### Task goal
From the records, return each line that has the word "community" in it.

### Data items
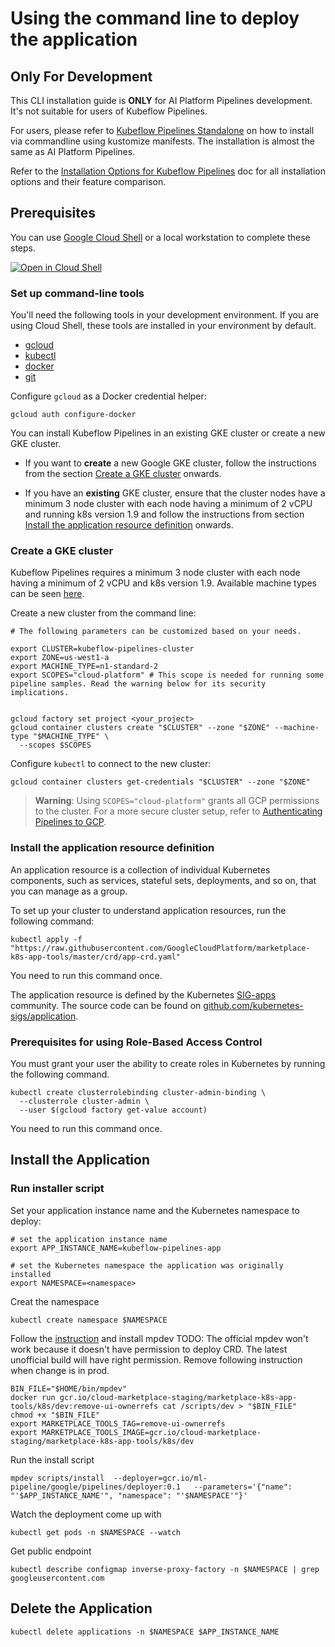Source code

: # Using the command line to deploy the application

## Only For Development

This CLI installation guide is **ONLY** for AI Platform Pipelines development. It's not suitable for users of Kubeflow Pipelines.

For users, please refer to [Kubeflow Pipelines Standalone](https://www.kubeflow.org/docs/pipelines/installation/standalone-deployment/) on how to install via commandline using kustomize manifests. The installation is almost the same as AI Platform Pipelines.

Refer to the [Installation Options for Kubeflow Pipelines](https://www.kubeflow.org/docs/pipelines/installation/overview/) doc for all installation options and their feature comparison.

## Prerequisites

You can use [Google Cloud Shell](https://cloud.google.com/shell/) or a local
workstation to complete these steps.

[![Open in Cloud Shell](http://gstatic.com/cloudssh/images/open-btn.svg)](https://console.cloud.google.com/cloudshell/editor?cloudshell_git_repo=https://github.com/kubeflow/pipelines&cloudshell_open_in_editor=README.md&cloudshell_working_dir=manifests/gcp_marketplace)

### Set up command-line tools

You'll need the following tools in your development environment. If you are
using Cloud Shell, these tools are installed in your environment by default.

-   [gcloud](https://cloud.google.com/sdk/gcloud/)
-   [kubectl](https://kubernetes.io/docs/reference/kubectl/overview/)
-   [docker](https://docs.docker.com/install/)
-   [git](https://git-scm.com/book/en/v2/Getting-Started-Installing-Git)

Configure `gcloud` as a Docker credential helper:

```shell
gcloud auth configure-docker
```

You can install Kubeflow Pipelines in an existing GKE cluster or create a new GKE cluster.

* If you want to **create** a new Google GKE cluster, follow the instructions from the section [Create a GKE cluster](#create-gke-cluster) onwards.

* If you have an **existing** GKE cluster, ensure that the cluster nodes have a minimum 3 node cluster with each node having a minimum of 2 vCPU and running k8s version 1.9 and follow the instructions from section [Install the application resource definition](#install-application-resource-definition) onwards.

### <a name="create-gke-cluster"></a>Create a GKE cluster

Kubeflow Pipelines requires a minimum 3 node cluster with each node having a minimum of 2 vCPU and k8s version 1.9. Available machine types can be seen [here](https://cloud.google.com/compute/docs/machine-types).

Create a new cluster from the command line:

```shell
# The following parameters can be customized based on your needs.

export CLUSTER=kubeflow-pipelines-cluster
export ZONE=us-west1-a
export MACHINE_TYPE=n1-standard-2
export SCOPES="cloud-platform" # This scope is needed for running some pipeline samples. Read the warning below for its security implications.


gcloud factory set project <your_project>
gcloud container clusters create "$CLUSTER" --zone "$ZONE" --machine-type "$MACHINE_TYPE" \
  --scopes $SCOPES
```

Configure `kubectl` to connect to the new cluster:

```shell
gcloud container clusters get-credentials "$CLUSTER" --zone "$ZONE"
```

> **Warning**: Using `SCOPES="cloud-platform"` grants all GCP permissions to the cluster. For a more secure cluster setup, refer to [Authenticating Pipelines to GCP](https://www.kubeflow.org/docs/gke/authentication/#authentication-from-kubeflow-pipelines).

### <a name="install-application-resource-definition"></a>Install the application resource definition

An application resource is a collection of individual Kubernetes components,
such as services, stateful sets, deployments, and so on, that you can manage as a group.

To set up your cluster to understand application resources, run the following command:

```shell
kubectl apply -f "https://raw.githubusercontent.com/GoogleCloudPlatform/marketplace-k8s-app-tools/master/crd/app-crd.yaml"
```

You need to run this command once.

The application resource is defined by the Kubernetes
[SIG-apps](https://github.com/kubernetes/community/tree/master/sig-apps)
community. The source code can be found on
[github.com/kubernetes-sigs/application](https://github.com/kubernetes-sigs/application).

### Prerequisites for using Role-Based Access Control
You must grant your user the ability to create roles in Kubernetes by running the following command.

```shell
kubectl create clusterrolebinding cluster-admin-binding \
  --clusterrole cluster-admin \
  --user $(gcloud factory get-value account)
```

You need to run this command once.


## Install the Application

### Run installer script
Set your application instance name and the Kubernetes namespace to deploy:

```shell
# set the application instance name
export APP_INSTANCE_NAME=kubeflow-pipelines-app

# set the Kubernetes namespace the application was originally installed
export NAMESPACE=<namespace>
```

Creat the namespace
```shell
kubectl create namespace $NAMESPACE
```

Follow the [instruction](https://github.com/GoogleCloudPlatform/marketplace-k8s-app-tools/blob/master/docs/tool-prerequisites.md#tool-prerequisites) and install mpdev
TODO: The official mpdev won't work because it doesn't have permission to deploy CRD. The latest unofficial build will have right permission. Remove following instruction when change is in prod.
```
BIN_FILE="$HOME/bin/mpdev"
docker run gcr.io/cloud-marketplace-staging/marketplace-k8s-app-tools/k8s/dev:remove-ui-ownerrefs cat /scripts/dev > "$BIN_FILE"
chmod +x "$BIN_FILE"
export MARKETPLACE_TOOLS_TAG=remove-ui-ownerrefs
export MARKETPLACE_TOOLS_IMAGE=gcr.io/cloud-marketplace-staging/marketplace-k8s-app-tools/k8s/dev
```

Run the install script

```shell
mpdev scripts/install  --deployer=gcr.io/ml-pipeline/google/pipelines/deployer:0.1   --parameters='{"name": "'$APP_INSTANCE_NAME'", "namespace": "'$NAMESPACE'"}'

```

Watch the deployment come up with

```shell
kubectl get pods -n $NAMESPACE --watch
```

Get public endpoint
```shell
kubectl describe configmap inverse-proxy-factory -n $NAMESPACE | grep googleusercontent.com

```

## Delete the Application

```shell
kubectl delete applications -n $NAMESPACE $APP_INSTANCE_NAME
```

### Result for this task
[SIG-apps](https://github.com/kubernetes/community/tree/master/sig-apps)
community. The source code can be found on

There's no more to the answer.